## WHAT YOU NEED TO DO:
Each line in the records below that has the word "Complexity" should be copied.

[Stored dataset items]
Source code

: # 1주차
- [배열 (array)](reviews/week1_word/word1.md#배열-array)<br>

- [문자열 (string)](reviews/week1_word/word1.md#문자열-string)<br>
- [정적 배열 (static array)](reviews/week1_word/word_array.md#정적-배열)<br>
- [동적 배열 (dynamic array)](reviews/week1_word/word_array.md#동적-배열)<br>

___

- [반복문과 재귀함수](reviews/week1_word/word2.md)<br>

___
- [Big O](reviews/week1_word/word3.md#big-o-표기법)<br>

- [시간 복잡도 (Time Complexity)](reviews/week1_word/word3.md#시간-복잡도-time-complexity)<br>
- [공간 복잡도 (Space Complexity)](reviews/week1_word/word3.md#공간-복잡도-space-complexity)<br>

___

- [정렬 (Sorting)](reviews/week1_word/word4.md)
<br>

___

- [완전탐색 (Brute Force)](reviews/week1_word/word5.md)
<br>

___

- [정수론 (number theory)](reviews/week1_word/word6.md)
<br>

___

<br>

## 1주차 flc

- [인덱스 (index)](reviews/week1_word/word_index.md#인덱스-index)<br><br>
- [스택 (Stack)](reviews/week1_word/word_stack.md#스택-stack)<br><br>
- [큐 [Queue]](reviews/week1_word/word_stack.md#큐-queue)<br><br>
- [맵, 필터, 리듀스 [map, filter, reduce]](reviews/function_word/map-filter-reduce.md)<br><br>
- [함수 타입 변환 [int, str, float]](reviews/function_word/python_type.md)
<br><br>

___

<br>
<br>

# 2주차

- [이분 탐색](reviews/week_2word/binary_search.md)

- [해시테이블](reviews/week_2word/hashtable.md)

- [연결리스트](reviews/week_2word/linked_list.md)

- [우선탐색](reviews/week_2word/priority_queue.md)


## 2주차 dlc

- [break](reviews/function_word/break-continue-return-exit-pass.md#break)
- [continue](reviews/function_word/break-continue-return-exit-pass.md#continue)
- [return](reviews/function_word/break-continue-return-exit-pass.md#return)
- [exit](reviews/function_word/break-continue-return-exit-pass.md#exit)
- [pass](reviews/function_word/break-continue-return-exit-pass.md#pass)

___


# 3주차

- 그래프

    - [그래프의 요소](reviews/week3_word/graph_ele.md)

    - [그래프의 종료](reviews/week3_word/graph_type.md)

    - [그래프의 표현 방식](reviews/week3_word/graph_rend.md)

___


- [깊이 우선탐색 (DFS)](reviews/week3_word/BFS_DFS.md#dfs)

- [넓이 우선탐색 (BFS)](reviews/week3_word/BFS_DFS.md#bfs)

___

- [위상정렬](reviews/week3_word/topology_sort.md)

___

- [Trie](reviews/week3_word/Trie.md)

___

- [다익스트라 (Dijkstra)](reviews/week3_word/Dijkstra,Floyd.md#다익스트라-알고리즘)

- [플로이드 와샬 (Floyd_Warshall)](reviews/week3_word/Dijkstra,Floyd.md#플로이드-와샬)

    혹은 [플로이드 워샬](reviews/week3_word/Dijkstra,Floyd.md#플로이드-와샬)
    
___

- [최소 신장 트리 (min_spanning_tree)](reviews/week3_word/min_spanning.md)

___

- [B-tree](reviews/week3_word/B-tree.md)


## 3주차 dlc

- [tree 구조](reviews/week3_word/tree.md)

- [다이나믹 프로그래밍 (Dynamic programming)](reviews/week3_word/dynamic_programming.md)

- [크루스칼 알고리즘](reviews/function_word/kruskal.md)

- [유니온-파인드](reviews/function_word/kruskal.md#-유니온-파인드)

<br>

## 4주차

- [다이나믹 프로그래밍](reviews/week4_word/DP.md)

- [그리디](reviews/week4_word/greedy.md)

---

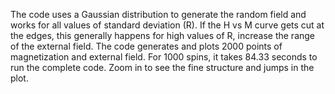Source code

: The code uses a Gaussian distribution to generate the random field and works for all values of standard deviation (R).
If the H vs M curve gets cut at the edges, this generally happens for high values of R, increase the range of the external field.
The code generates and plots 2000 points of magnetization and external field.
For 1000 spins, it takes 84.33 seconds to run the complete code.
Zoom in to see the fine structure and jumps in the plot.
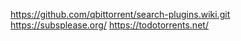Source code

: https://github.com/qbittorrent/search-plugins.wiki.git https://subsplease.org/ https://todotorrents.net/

## ANSWER SECTION:
- [시간 복잡도 (Time Complexity)](reviews/week1_word/word3.md#시간-복잡도-time-complexity)<br>
- [공간 복잡도 (Space Complexity)](reviews/week1_word/word3.md#공간-복잡도-space-complexity)<br>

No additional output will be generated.